» **What this task involves**
After reading the lines below, count those that contain "begin" and give the count alone.

» **The records**

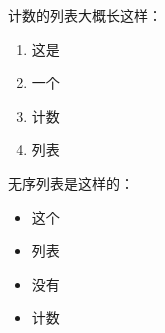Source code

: \documentclass{ctexart}
\begin{document}
计数的列表大概长这样：
\begin{enumerate}
\item 这是
\item 一个
\item 计数
\item 列表
\end{enumerate}

无序列表是这样的：
\begin{itemize}
\item 这个
\item 列表
\item 没有
\item 计数
\end{itemize}
\end{document}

» **Response**
3